The announcement tries to position it as 5’s newsroom merging with that of neighbor and former rival WSTM-3, but it essentially ends an institution with a proud tradition. TV5 was SUNY Oswego grad Al Roker’s first professional weatherman gig. When I interned there, one of the nicest guys was Mike Tirico, now well known as a lead announcer for ABC Sports and ESPN. Other TV5 alumni are working jobs all over the country, thankful for the small-market start.

This news came on the heels of the Rocky Mountain News’ abrupt shuttering by parent company Scripps Howard. If you happen to have 20 minutes to spare, the video on the ghost paper’s home page is an engaging yet devastating documentation of the end of a proud and important paper. And the sad thing is that more TV5s and Rockys will join the club of former journalism outlets.

One part where I disagree with the RMN video, and other pundits on this subject, is in the anger and blame directed at bloggers for the demise of journalism. This is misplaced, albeit trendy: While there are some rogue bloggers trying to supplant journalists, most bloggers (and Twitters and Facebookers) trafficking in current events post links to newspaper articles. It’s just a different distribution method, as I don’t know a single blogger who wants to see newsrooms close, or is working toward putting journalists out of work.
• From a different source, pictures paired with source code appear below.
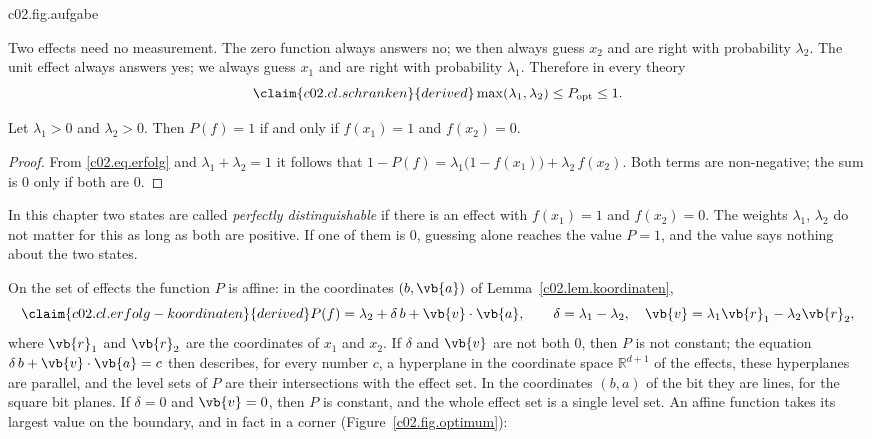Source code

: \begin{tpcfigure}{c02.fig.aufgabe}
  \caption{The task. Left: $x_1$ or $x_2$ is prepared, then the question $f$ is asked and the guess follows the answer. Right: the probabilities of the four possible cases, in the upper row for the answer yes, in the lower row for no. In the two cases with the heavy frame the guess is right; their sum is $P(f)$ of equation~\eqref{c02.eq.erfolg}.}
\end{tpcfigure}

Two effects need no measurement. The zero function always answers no; we then always guess
$x_2$ and are right with probability $\lambda_2$. The unit effect always answers yes; we
always guess $x_1$ and are right with probability $\lambda_1$. Therefore in every theory
\begin{equation}\label{c02.eq.schranken}\claim{c02.cl.schranken}{derived}
  \max(\lambda_1, \lambda_2) \leq P_{\mathrm{opt}} \leq 1 .
\end{equation}

\begin{proposition}\label{c02.prop.perfekt}
  Let $\lambda_1 > 0$ and $\lambda_2 > 0$. Then $P(f) = 1$ if and only if $f(x_1) = 1$ and
  $f(x_2) = 0$.
\end{proposition}
\begin{proof}
  From \eqref{c02.eq.erfolg} and $\lambda_1 + \lambda_2 = 1$ it follows that
  $1 - P(f) = \lambda_1\bigl(1 - f(x_1)\bigr) + \lambda_2\, f(x_2)$. Both terms are
  non-negative; the sum is $0$ only if both are $0$.
\end{proof}

In this chapter two states are called \emph{perfectly distinguishable} if there is an
effect with $f(x_1) = 1$ and $f(x_2) = 0$. The weights $\lambda_1$, $\lambda_2$ do not
matter for this as long as both are positive. If one of them is $0$, guessing alone
reaches the value $P = 1$, and the value says nothing about the two states.

On the set of effects the function $P$ is affine: in the coordinates $(b, \vb{a})$ of
Lemma~\ref{c02.lem.koordinaten},
\begin{equation}\label{c02.eq.erfolg-koordinaten}\claim{c02.cl.erfolg-koordinaten}{derived}
  P(f) = \lambda_2 + \delta\, b + \vb{v}\cdot\vb{a},
  \qquad \delta = \lambda_1 - \lambda_2, \quad \vb{v} = \lambda_1 \vb{r}_1 - \lambda_2 \vb{r}_2 ,
\end{equation}
where $\vb{r}_1$ and $\vb{r}_2$ are the coordinates of $x_1$ and $x_2$. If $\delta$
and $\vb{v}$ are not both $0$, then $P$ is not constant; the equation
$\delta\, b + \vb{v}\cdot\vb{a} = c$ then describes, for every number $c$, a hyperplane in
the coordinate space $\mathbb{R}^{d+1}$ of the effects, these hyperplanes are parallel, and
the level sets of $P$ are their intersections with the effect set. In the coordinates
$(b, a)$ of the bit they are lines, for the square bit planes. If $\delta = 0$ and
$\vb{v} = 0$, then $P$ is constant, and the whole effect set is a single level set. An
affine function takes its largest value
on the boundary, and in fact in a corner
(Figure~\ref{c02.fig.optimum}):

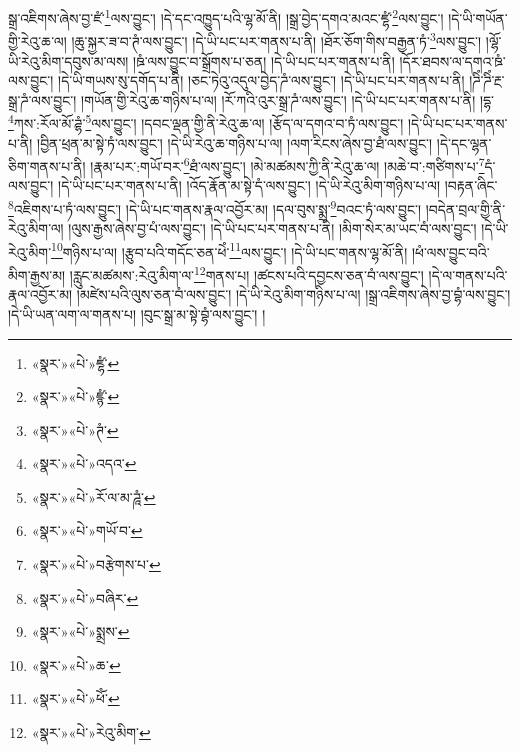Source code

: སྒྲ་འཇིགས་ཞེས་བྱ་ཛཾ་\footnote{«སྣར་»«པེ་»ཛྷཾ་}ལས་བྱུང་། །དེ་དང་འཁྱུད་པའི་ལྷ་མོ་ནི། །སྒྲ་བྱེད་དགའ་མའང་ཛྷཾ་\footnote{«སྣར་»«པེ་»ཛྙཾ་}ལས་བྱུང་། །དེ་ཡི་གཡོན་གྱི་རེའུ་ཆ་ལ། །ཆུ་སྐྱར་ཟ་བ་ཊཾ་ལས་བྱུང་། །དེ་ཡི་པང་པར་གནས་པ་ནི། །ཐོར་ཅོག་གིས་བརྒྱན་ཏཾ་\footnote{«སྣར་»«པེ་»ཊཾ་}ལས་བྱུང་། །ལྷོ་ཡི་རེའུ་མིག་དབུས་མ་ལས། །ཋཾ་ལས་བྱུང་བ་སྒྲོགས་པ་ཅན། །དེ་ཡི་པང་པར་གནས་པ་ནི། །དོར་ཐབས་ལ་དགའ་ཋཾ་ལས་བྱུང་། །དེ་ཡི་གཡས་སུ་དགོད་པ་ནི། །ཅང་ཏེའུ་འདུལ་བྱེད་ཌཾ་ལས་བྱུང་། །དེ་ཡི་པང་པར་གནས་པ་ནི། །ཌིཾ་ཌིཾ་རྔ་སྒྲ་ཌཾ་ལས་བྱུང་། །གཡོན་གྱི་རེའུ་ཆ་གཉིས་པ་ལ། །རོ་ཀའི་འུར་སྒྲ་ཌཾ་ལས་བྱུང་། །དེ་ཡི་པང་པར་གནས་པ་ནི། །དྷ་\footnote{«སྣར་»«པེ་»འདའ་}ཀས་:རོལ་མོ་ཌྷཾ་\footnote{«སྣར་»«པེ་»རོ་ལ་མ་ཌཱཾ་}ལས་བྱུང་། །དབང་ལྡན་གྱི་ནི་རེའུ་ཆ་ལ། །རྩོད་ལ་དགའ་བ་ཏཾ་ལས་བྱུང་། །དེ་ཡི་པང་པར་གནས་པ་ནི། །བྱིན་ཕྲན་མ་སྟེ་ཏཾ་ལས་བྱུང་། །དེ་ཡི་རེའུ་ཆ་གཉིས་པ་ལ། །ལག་རིངས་ཞེས་བྱ་ཐཾ་ལས་བྱུང་། །དེ་དང་ལྷན་ཅིག་གནས་པ་ནི། །རྣམ་པར་:གཡོ་བར་\footnote{«སྣར་»«པེ་»གཡོ་བ་}ཐཾ་ལས་བྱུང་། །མེ་མཚམས་ཀྱི་ནི་རེའུ་ཆ་ལ། །མཆེ་བ་:གཙིགས་པ་\footnote{«སྣར་»«པེ་»བརྩེགས་པ་}དཾ་ལས་བྱུང་། །དེ་ཡི་པང་པར་གནས་པ་ནི། །འོད་རྣོན་མ་སྟེ་དཾ་ལས་བྱུང་། །དེ་ཡི་རེའུ་མིག་གཉིས་པ་ལ། །བརྟན་ཞིང་\footnote{«སྣར་»«པེ་»བཞིར་}འཇིགས་པ་ཏཾ་ལས་བྱུང་། །དེ་ཡི་པང་གནས་རྣལ་འབྱོར་མ། །དལ་བུས་སྨྲ་\footnote{«སྣར་»«པེ་»སྨྲས་}བའང་ཏཾ་ལས་བྱུང་། །བདེན་བྲལ་གྱི་ནི་རེའུ་མིག་ལ། །ལུས་རྒྱས་ཞེས་བྱ་པཾ་ལས་བྱུང་། །དེ་ཡི་པང་པར་གནས་པ་ནི། །མིག་སེར་མ་ཡང་བཾ་ལས་བྱུང་། །དེ་ཡི་རེའུ་མིག་\footnote{«སྣར་»«པེ་»ཆ་}གཉིས་པ་ལ། །རྩུབ་པའི་གདོང་ཅན་ཕེཾ་\footnote{«སྣར་»«པེ་»ཕོཾ་}ལས་བྱུང་། །དེ་ཡི་པང་གནས་ལྷ་མོ་ནི། །ཕཾ་ལས་བྱུང་བའི་མིག་རྒྱས་མ། །རླུང་མཚམས་:རེའུ་མིག་ལ་\footnote{«སྣར་»«པེ་»རེའུ་མིག་}གནས་པ། །ཚངས་པའི་དབྱངས་ཅན་བཾ་ལས་བྱུང་། །དེ་ལ་གནས་པའི་རྣལ་འབྱོར་མ། །མཛེས་པའི་ལུས་ཅན་བཾ་ལས་བྱུང་། །དེ་ཡི་རེའུ་མིག་གཉིས་པ་ལ། །སྒྲ་འཇིགས་ཞེས་བྱ་བྷཾ་ལས་བྱུང་། །དེ་ཡི་ཡན་ལག་ལ་གནས་པ། །བུང་སྒྲ་མ་སྟེ་བྷཾ་ལས་བྱུང་། །
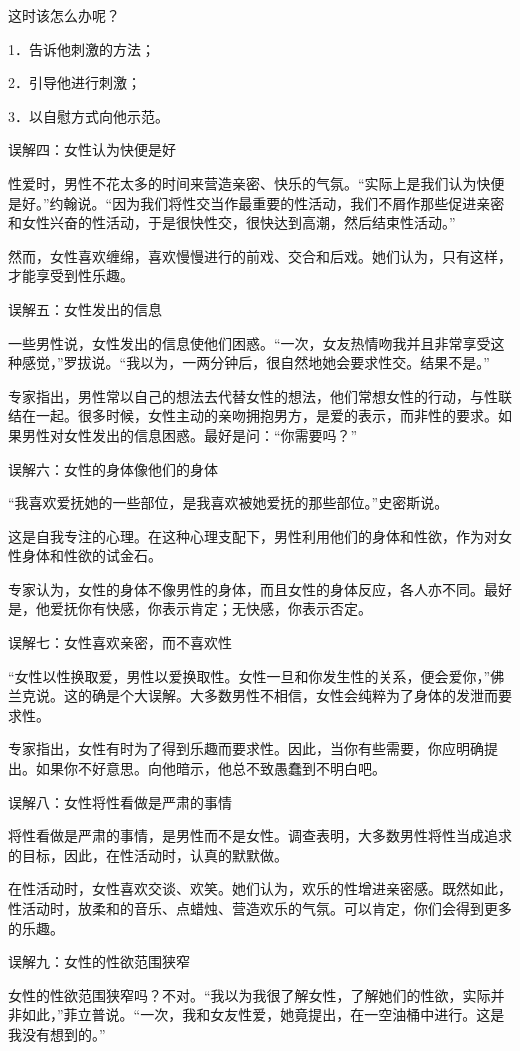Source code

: \documentclass[12pt,UTF8]{ctexbook}
\begin{document}
这时该怎么办呢？

1．告诉他刺激的方法；

2．引导他进行刺激；

3．以自慰方式向他示范。

误解四：女性认为快便是好

性爱时，男性不花太多的时间来营造亲密、快乐的气氛。“实际上是我们认为快便是好。”约翰说。“因为我们将性交当作最重要的性活动，我们不屑作那些促进亲密和女性兴奋的性活动，于是很快性交，很快达到高潮，然后结束性活动。”

然而，女性喜欢缠绵，喜欢慢慢进行的前戏、交合和后戏。她们认为，只有这样，才能享受到性乐趣。

误解五：女性发出的信息

一些男性说，女性发出的信息使他们困惑。“一次，女友热情吻我并且非常享受这种感觉，”罗拔说。“我以为，一两分钟后，很自然地她会要求性交。结果不是。”

专家指出，男性常以自己的想法去代替女性的想法，他们常想女性的行动，与性联结在一起。很多时候，女性主动的亲吻拥抱男方，是爱的表示，而非性的要求。如果男性对女性发出的信息困惑。最好是问：“你需要吗？”

误解六：女性的身体像他们的身体

“我喜欢爱抚她的一些部位，是我喜欢被她爱抚的那些部位。”史密斯说。

这是自我专注的心理。在这种心理支配下，男性利用他们的身体和性欲，作为对女性身体和性欲的试金石。

专家认为，女性的身体不像男性的身体，而且女性的身体反应，各人亦不同。最好是，他爱抚你有快感，你表示肯定；无快感，你表示否定。

误解七：女性喜欢亲密，而不喜欢性

“女性以性换取爱，男性以爱换取性。女性一旦和你发生性的关系，便会爱你，”佛兰克说。这的确是个大误解。大多数男性不相信，女性会纯粹为了身体的发泄而要求性。

专家指出，女性有时为了得到乐趣而要求性。因此，当你有些需要，你应明确提出。如果你不好意思。向他暗示，他总不致愚蠢到不明白吧。

误解八：女性将性看做是严肃的事情

将性看做是严肃的事情，是男性而不是女性。调查表明，大多数男性将性当成追求的目标，因此，在性活动时，认真的默默做。

在性活动时，女性喜欢交谈、欢笑。她们认为，欢乐的性增进亲密感。既然如此，性活动时，放柔和的音乐、点蜡烛、营造欢乐的气氛。可以肯定，你们会得到更多的乐趣。

误解九：女性的性欲范围狭窄

女性的性欲范围狭窄吗？不对。“我以为我很了解女性，了解她们的性欲，实际并非如此，”菲立普说。“一次，我和女友性爱，她竟提出，在一空油桶中进行。这是我没有想到的。”
\end{document}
If you’re looking for blame, try corporate boardrooms that have bought up all these journalism outlets and see them as lines on a balance sheet … not as the community resources they are. When Scripps Howard gives up after a mere month of trying to find a buyer for the Rocky Mountain News, when Granite Broadcasting decides to phase out 5’s news function, they are merely redlining an expense to keep shareholders happy. That a community with fewer journalism checks on power is a disservice to everyone, that cities shedding jobs now losing news sources they’ve come to trust like friends is one more kick in the gut … these human costs do not fit into the equation. No film at 11, no special edition, just a fade to black.


Filed under words

social media changing newsgathering.

In the past week I noticed a few friends in journalism attempting a new type of newsgathering in the wake of the tragic plane crash near Buffalo. These unfailingly old-school journalists embraced new media, posting status messages on Facebook asking, very sensitively, if anyone knew people who may have connections with Continental Flight 3407 and who may be willing to tell their story.

I’ve spent many years on both sides of the journalism-media relations street. I’ve been an editor trying to find people connected to a tragedy, and I’ve done media relations as reporters sought people related to a sad story. The most memorable instance of the latter was on 9/11, as our campus was flooded with calls from reporters looking for someone, anyone with personal ties that could place greater context on that unthinkable event.

One of the worst journalism cliches is the sight or thought of a reporter sticking a microphone in the face of a grieving loved one to ask how they feel about a tragedy. Maybe this use of Facebook to find leads represents a kindler, gentler way to do business. My friends were working their connections but only looking for those ready and willing to speak. Those impacted by a bad situation are treated less like prey and more like partners.

It further shows how social media is changing the communication landscape. In Web 2.0, we are all a certain number of connections away from other people with whom we can establish various kinds of relationships. Moreover, it reinforces that social media continues to change the way we find, tell and share stories.